Work to be completed: Copy each line below in which the string "choices" occurs.

Information supplied:
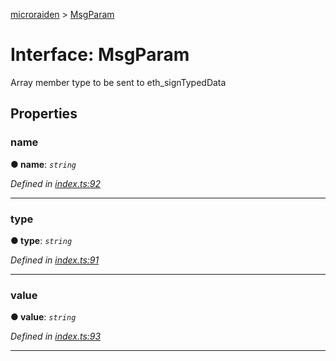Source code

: [microraiden](../README.md) > [MsgParam](../interfaces/msgparam.md)



# Interface: MsgParam


Array member type to be sent to eth_signTypedData


## Properties
<a id="name"></a>

###  name

**●  name**:  *`string`* 

*Defined in [index.ts:92](https://github.com/raiden-network/microraiden/blob/89ba8a5/microraiden/microraiden/webui/microraiden/src/index.ts#L92)*





___

<a id="type"></a>

###  type

**●  type**:  *`string`* 

*Defined in [index.ts:91](https://github.com/raiden-network/microraiden/blob/89ba8a5/microraiden/microraiden/webui/microraiden/src/index.ts#L91)*





___

<a id="value"></a>

###  value

**●  value**:  *`string`* 

*Defined in [index.ts:93](https://github.com/raiden-network/microraiden/blob/89ba8a5/microraiden/microraiden/webui/microraiden/src/index.ts#L93)*





___


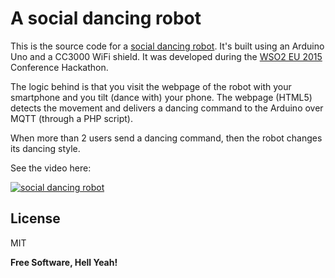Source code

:# A social dancing robot

This is the source code for a [social dancing robot]. It's built using an Arduino Uno and a CC3000 WiFi shield. It was developed during the [WSO2 EU 2015] Conference Hackathon.

The logic behind is that you visit the webpage of the robot with your smartphone and you tilt (dance with) your phone. The webpage (HTML5) detects the movement and delivers a dancing command to the Arduino over MQTT (through a PHP script).

When more than 2 users send a dancing command, then the robot changes its dancing style. 

See the video here:

[![social dancing robot](http://img.youtube.com/vi/_5-DTexgfaM/0.jpg)](http://www.youtube.com/watch?v=_5-DTexgfaM)

License
----

MIT


**Free Software, Hell Yeah!**

[social dancing robot]:http://blog.buildinginternetofthings.com/2015/07/05/a-social-dancing-robot-with-arduino-and-mqtt/
[WSO2 EU 2015]: http://eu15.wso2con.com/
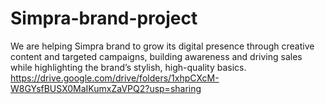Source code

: # Simpra-brand-project
We are helping Simpra brand to grow its digital presence through creative content and targeted campaigns, building awareness and driving sales while highlighting the brand’s stylish, high-quality basics.
https://drive.google.com/drive/folders/1xhpCXcM-W8GYsfBUSX0MaIKumxZaVPQ2?usp=sharing
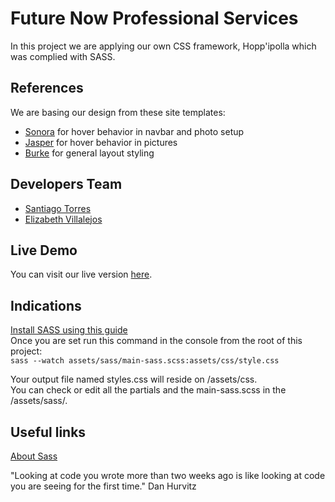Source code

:# Future Now Professional Services

In this project we are applying our own CSS framework, Hopp'ipolla which was complied with SASS.

## References

We are basing our design from these site templates:

 - [Sonora](https://sonora-demo.squarespace.com/) for hover behavior in navbar and photo setup
 - [Jasper](https://jasper-demo.squarespace.com/) for hover behavior in pictures
 - [Burke](https://burke-demo.squarespace.com/) for general layout styling

## Developers Team

 - [Santiago Torres](https://github.com/stiakov)
 - [Elizabeth Villalejos](https://github.com/misselliev/)

## Live Demo

You can visit our live version [here](http://stiakov.github.io/Future-Now-Professional-Services).


## Indications

[Install SASS using this guide](https://sass-lang.com/install)  
Once you are set run this command in the console from the root of this project:  
`sass --watch assets/sass/main-sass.scss:assets/css/style.css`  

Your output file named styles.css will reside on /assets/css.  
You can check or edit all the partials and the main-sass.scss in the /assets/sass/.  

## Useful links

[About Sass](https://sass-lang.com/)


"Looking at code you wrote more than two weeks ago is like looking at code you are seeing for the first time." Dan Hurvitz
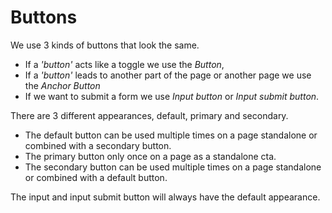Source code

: # Buttons

We use 3 kinds of buttons that look the same.
- If a *'button'* acts like a toggle we use the *Button*,
- If a *'button'* leads to another part of the page or another page we use the *Anchor Button*
- If we want to submit a form we use *Input button* or *Input submit button*.

There are 3 different appearances, default, primary and secondary.
- The default button can be used multiple times on a page standalone or combined with a secondary button.
- The primary button only once on a page as a standalone cta.
- The secondary button can be used multiple times on a page standalone or combined with a default button.

The input and input submit button will always have the default appearance.
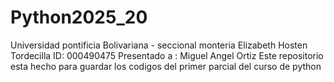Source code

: # Python2025_20
Universidad pontificia Bolivariana - seccional monteria
Elizabeth Hosten Tordecilla 
ID: 000490475
Presentado a : Miguel Angel Ortiz
Este repositorio esta hecho para guardar los codigos del primer parcial del curso de python

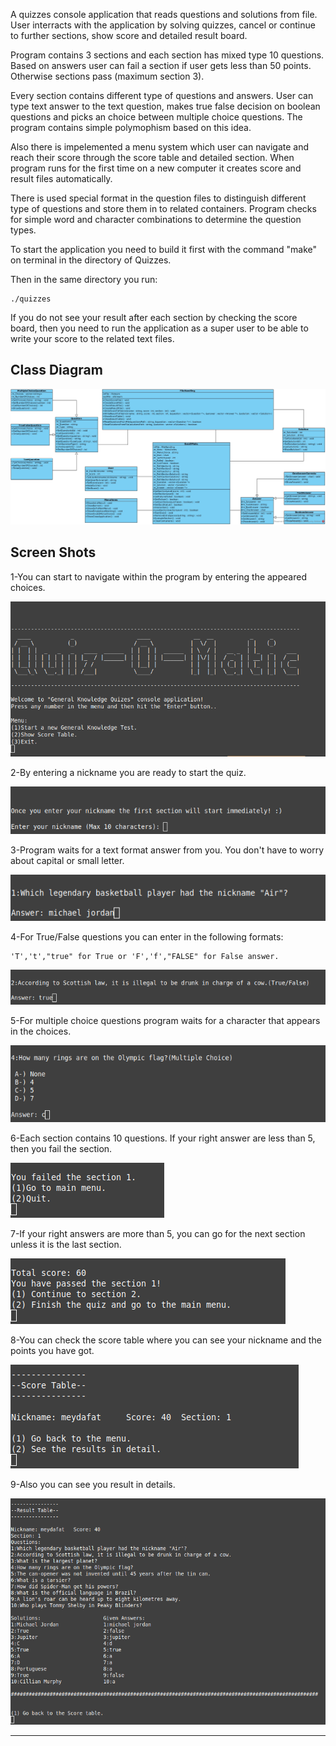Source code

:A quizzes console application that reads questions and solutions from file. User interracts with the application by solving quizzes, cancel or continue to further sections, show score and detailed result board. 

Program contains 3 sections and each section has mixed type 10 questions. Based on answers user can fail a section if user gets less than 50 points. Otherwise sections pass (maximum section 3).

Every section contains different type of questions and answers. User can type text answer to the text question, makes true false decision on boolean questions and picks an choice between multiple choice questions. The program contains simple polymophism based on this idea.

Also there is impelemented a menu system which user can navigate and reach their score through the score table and detailed section. When program runs for the first time on a new computer it creates score and result files automatically.

There is used special format in the question files to distinguish different type of questions and store them in to related containers. Program checks for simple word and character combinations to determine the question types.

To start the application you need to build it first with the command "make" on terminal in the directory of Quizzes.

Then in the same directory you run:

    ./quizzes

If you do not see your result after each section by checking the score board, then you need to run the application as a super user to be able to write your score to the related text files.

Class Diagram
-----------------------------------------------------------------------------
![Class Diagram](doc/Class_Diagram.jpg)


Screen Shots
-----------------------------------------------------------------------------
1-You can start to navigate within the program by entering the appeared choices.

![Main menu](screen_shots/main_menu.png)

2-By entering a nickname you are ready to start the quiz.

![Entering a nickname](screen_shots/nickname.png)

3-Program waits for a text format answer from you. You don't have to worry about capital or small letter.

![Text answer](screen_shots/text_question.png)

4-For True/False questions you can enter in the following formats:

    'T','t',"true" for True or 'F','f',"FALSE" for False answer.
    
![Boolean answer](screen_shots/true_false_question.png)

5-For multiple choice questions program waits for a character that appears in the choices.

![Choice answer](screen_shots/multiple_choice_question.png)

6-Each section contains 10 questions. If your right answer are less than 5, then you fail the section.

![Section Failed](screen_shots/section_failed.png)

7-If your right answers are more than 5, you can go for the next section unless it is the last section.

![Section Passed](screen_shots/section_passed.png)

8-You can check the score table where you can see your nickname and the points you have got.

![Score Board](screen_shots/score_table.png)

9-Also you can see you result in details.

![Detailed Result](screen_shots/score_in_detail.png)

-----------------------------------------------------------------------------
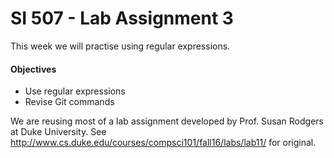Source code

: # SI 507 - Lab Assignment 3
This week we will practise using regular expressions.

#### Objectives
* Use regular expressions
* Revise Git commands

We are reusing most of a lab assignment developed by Prof. Susan Rodgers at Duke University. See http://www.cs.duke.edu/courses/compsci101/fall16/labs/lab11/ for original.

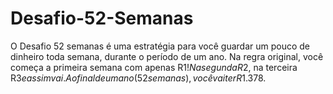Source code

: # Desafio-52-Semanas
O Desafio 52 semanas é uma estratégia para você guardar um pouco de dinheiro toda semana, durante o período de um ano. Na regra original, você começa a primeira semana com apenas R$1! Na segunda R$2, na terceira R$3 e assim vai. Ao final de um ano (52 semanas), você vai ter R$1.378.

Problem solution:
1-You can start to navigate within the program by entering the appeared choices.
5-For multiple choice questions program waits for a character that appears in the choices.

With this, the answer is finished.